- _Given data_
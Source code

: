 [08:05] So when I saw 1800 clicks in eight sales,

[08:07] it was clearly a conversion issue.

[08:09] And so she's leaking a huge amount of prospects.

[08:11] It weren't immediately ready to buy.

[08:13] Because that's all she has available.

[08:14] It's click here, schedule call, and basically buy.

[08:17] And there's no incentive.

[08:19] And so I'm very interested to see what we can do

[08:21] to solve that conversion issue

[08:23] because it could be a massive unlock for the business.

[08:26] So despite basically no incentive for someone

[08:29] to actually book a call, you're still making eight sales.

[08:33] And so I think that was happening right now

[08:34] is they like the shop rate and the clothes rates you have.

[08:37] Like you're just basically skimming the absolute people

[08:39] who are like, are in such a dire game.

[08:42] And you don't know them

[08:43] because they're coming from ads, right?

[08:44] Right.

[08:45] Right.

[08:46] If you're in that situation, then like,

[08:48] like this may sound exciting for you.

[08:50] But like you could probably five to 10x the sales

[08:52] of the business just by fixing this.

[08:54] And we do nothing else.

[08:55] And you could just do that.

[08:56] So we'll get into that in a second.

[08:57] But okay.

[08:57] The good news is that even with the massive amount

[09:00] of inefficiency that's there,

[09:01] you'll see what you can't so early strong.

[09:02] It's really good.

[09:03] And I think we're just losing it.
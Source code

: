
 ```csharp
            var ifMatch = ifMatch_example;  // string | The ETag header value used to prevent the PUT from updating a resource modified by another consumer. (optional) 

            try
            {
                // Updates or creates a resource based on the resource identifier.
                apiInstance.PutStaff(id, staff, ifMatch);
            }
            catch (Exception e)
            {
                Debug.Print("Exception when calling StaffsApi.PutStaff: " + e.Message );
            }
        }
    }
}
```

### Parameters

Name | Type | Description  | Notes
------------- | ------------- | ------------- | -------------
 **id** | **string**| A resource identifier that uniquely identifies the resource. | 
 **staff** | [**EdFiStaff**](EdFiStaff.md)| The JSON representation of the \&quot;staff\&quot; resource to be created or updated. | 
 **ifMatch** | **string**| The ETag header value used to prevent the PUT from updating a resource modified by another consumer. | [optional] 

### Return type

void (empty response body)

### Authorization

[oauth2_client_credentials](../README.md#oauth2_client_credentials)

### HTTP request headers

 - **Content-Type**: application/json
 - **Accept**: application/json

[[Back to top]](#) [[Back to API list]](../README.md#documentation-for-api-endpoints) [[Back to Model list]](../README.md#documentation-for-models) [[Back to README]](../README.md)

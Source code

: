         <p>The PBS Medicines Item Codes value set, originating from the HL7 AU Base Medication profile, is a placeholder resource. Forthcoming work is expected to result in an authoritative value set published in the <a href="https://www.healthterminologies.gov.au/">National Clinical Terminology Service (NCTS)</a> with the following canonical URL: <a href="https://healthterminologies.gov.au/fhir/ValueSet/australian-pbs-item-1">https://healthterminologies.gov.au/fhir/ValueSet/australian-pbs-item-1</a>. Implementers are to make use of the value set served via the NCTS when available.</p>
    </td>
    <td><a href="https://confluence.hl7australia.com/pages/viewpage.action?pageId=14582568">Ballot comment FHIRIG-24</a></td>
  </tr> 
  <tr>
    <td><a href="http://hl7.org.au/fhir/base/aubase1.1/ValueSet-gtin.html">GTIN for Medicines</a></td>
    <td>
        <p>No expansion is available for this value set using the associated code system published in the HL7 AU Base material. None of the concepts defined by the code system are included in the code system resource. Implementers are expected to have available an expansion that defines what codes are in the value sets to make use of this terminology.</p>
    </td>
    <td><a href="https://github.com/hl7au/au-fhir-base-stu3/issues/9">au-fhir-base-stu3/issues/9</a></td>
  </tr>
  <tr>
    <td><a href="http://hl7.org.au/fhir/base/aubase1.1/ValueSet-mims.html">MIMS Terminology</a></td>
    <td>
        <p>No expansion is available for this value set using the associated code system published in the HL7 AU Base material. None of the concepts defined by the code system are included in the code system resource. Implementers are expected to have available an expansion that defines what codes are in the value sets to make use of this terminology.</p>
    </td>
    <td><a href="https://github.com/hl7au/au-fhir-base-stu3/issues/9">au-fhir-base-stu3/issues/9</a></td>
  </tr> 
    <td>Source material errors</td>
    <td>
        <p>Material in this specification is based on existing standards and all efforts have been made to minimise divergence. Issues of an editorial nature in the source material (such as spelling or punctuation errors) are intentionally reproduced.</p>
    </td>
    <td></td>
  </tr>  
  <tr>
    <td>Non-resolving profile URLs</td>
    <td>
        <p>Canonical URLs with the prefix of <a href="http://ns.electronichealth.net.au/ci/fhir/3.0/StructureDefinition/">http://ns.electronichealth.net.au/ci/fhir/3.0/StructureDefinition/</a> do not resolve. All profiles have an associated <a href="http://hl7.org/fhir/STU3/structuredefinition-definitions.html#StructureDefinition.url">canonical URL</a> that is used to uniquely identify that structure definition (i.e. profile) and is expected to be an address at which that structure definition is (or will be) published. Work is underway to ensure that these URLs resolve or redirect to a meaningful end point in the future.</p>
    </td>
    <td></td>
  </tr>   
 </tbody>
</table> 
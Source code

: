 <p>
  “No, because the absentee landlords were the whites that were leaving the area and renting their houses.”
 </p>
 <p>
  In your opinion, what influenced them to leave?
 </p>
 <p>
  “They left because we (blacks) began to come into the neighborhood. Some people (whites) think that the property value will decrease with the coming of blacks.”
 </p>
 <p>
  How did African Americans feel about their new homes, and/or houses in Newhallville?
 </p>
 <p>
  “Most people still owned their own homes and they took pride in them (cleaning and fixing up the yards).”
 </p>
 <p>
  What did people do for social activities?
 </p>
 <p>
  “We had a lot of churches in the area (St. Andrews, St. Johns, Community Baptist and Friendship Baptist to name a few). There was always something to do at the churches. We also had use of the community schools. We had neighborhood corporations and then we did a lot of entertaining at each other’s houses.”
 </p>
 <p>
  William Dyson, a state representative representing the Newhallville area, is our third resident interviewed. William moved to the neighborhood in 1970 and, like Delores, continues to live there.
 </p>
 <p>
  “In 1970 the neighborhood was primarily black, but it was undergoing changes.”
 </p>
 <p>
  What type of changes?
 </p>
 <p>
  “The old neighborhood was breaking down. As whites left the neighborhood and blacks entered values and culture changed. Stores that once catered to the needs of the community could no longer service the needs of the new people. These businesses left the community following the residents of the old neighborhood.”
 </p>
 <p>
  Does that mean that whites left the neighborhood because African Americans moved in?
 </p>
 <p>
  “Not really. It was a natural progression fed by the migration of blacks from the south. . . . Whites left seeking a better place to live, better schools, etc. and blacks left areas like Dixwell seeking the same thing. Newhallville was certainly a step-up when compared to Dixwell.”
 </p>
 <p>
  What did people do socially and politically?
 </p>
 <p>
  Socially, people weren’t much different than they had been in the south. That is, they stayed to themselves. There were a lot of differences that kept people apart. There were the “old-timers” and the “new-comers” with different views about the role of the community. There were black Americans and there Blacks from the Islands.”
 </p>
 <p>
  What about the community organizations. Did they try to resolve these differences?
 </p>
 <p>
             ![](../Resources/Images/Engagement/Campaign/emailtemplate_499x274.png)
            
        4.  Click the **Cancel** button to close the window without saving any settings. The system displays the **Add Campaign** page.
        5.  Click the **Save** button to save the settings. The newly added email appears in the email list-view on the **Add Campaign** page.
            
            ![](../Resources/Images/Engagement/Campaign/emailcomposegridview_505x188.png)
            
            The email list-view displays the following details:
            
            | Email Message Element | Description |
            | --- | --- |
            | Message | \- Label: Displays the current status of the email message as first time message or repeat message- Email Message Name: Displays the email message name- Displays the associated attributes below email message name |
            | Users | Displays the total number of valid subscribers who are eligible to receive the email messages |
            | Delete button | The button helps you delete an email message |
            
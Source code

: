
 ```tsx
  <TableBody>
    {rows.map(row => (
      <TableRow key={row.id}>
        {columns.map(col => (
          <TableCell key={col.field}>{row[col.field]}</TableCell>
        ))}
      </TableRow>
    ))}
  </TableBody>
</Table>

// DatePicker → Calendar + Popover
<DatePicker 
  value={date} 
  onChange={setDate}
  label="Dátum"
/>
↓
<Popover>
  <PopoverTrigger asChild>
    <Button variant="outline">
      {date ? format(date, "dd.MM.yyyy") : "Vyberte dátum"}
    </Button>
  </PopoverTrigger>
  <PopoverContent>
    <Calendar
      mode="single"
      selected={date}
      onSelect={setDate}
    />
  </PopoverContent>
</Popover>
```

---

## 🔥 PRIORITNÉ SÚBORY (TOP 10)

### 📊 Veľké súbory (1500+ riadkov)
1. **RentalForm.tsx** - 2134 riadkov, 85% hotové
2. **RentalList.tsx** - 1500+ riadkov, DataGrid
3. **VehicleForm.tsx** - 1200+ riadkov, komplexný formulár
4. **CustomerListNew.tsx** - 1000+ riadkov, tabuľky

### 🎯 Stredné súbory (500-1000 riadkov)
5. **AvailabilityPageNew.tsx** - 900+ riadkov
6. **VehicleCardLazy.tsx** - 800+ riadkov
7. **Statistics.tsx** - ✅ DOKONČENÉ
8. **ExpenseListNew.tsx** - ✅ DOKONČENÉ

- _Try it_
From the first line of the data above through the line containing "[08:23] because it", set each line down again exactly; include both ends and omit everything else.

- _Finished exercise_
Source code

: [08:05] So when I saw 1800 clicks in eight sales,

[08:07] it was clearly a conversion issue.

[08:09] And so she's leaking a huge amount of prospects.

[08:11] It weren't immediately ready to buy.

[08:13] Because that's all she has available.

[08:14] It's click here, schedule call, and basically buy.

[08:17] And there's no incentive.

[08:19] And so I'm very interested to see what we can do

[08:21] to solve that conversion issue

[08:23] because it could be a massive unlock for the business.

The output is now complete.